A certa altura da audiência com o meu supervisor e a
coordenadora de RH, percebi que a empresa não faria nada para
coibir condutas de assédio entre os membros da tripulação. Muito
pelo contrário, a companhia aérea preferiu colocar panos quentes.
Em outras palavras, se eu decidir levar adiante a acusação, serei
dispensada do serviço, até porque comissários de bordo são
facilmente substituídos, mas pilotos de aeronave —habilitados para
voar em grandes companhias comerciais — não são profissionais
que se encontram ali na esquina.
— Sinto muito mesmo, de verdade — a coordenadora
declarou, quebrando o silêncio momentâneo na sala. — Mas, a
companhia não pode demiti-lo, se baseando apenas em suposições
acerca de um fato isolado, Melissa.
— Em suma, é a sua palavra contra a dele — Otávio
acrescentou, fazendo um gesto vago com a mão. — Se me permite
dar um conselho, eu sugiro que lide com isso da melhor maneira
possível.
— A não ser, é claro, que consiga reunir provas ou
testemunhas, que confirmem a acusação de assédio — a mulher
ponderou, demonstrando sensibilidade. — Mas, pelo menos o
gestor que atua na coordenação da escala de voo garantiu que você
não será escalada para integrar a equipe dele novamente.

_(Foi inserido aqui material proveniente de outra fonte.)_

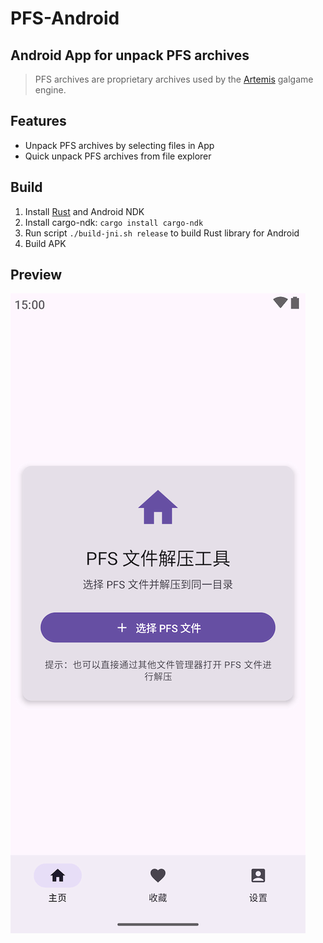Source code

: # PFS-Android

## Android App for unpack PFS archives

> PFS archives are proprietary archives used by the [Artemis](https://www.ies-net.com/) galgame engine.

## Features

- Unpack PFS archives by selecting files in App
- Quick unpack PFS archives from file explorer

## Build

1. Install [Rust](https://www.rust-lang.org/tools/install) and Android NDK
2. Install cargo-ndk: `cargo install cargo-ndk`
3. Run script `./build-jni.sh release` to build Rust library for Android
4. Build APK

## Preview

![preview-1](assets/preview-1.webp)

— A minha alegação não foi o bastante para vocês? —
indaguei, exasperada, me levantando de um salto. — Eu tenho duas
testemunhas e embora não queiram se comprometer, elas são as
únicas que viram o estado deplorável em que eu me encontrava.
— O ônus da prova é de quem alega, ou seja, da própria
vítima — ela respondeu, baixando o olhar, impotente. — Mas até o
momento você não conseguiu comprovar nada.

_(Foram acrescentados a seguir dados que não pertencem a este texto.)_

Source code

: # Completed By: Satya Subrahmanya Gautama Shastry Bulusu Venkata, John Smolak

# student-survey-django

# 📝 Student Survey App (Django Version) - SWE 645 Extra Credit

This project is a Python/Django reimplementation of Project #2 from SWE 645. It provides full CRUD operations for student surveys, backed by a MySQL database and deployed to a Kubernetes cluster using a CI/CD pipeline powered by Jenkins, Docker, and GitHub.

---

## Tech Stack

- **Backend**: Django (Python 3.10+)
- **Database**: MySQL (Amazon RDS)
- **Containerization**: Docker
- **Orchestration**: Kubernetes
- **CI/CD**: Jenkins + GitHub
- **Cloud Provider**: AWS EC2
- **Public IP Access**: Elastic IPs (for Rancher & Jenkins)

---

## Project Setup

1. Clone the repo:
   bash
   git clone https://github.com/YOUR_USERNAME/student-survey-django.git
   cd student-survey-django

O meu supervisor me dirigiu um olhar carregado de
desconfiança.
— Reforço a necessidade de não comentar o ocorrido com
ninguém, em respeito à privacidade do piloto, que conta com mais
de dez anos de empresa, e além disso, ele possui esposa e filhos.
A reputação daquele desgraçado vale mais do que a minha
segurança, dignidade e bem-estar, puta que pariu!
— Não sou eu quem está circulando boatos por aplicativos de
mensagens, expondo a minha imagem de forma leviana, Otávio.
Sendo assim, eu não tenho outra alternativa além de buscar os
meios legais de fazer justiça.
— Já tomamos conhecimento de que o seu nome foi parar na
AFA. Sinto muito.
AFA - Associação dos fofoqueiros da aviação. É o equivalente
a dizer que o meu nome foi parar na“rádio peão”.
Não pretendia ficar nem mais um minuto naquela sala. Engoli
em seco, tentando eliminar o nó na garganta, ao pegar a bolsa em
cima da cadeira e virei as costas, sentindo as lágrimas descerem
pelo rosto, mas tratei logo de enxugá-las, com um gesto brusco.
— Espero que reflita bem e considere tirar a denúncia que fez
contra o Com. Ricardo Tosta — o supervisor comentou,
casualmente, quando eu já estava prestes a abrir a porta. — Você
ainda pretende se tornar Chefe de Cabine, certo?
Havia um tom de ameaça velada na voz dele, que não me
passou despercebido.
— Mas eu já comecei a frequentar o curso de formação para
chefes de cabine... — respondi, piscando por um momento,
visivelmente aturdida.
— Honestamente, a diretoria já não tem tanta certeza de que
você ainda está apta para assumir o cargo... — Otávio ponderou,
em tom de incerteza.
— Cometi o erro de faltar alguns dias, mas não podem
considerar o período da licença de curto prazo a que eu tive direito.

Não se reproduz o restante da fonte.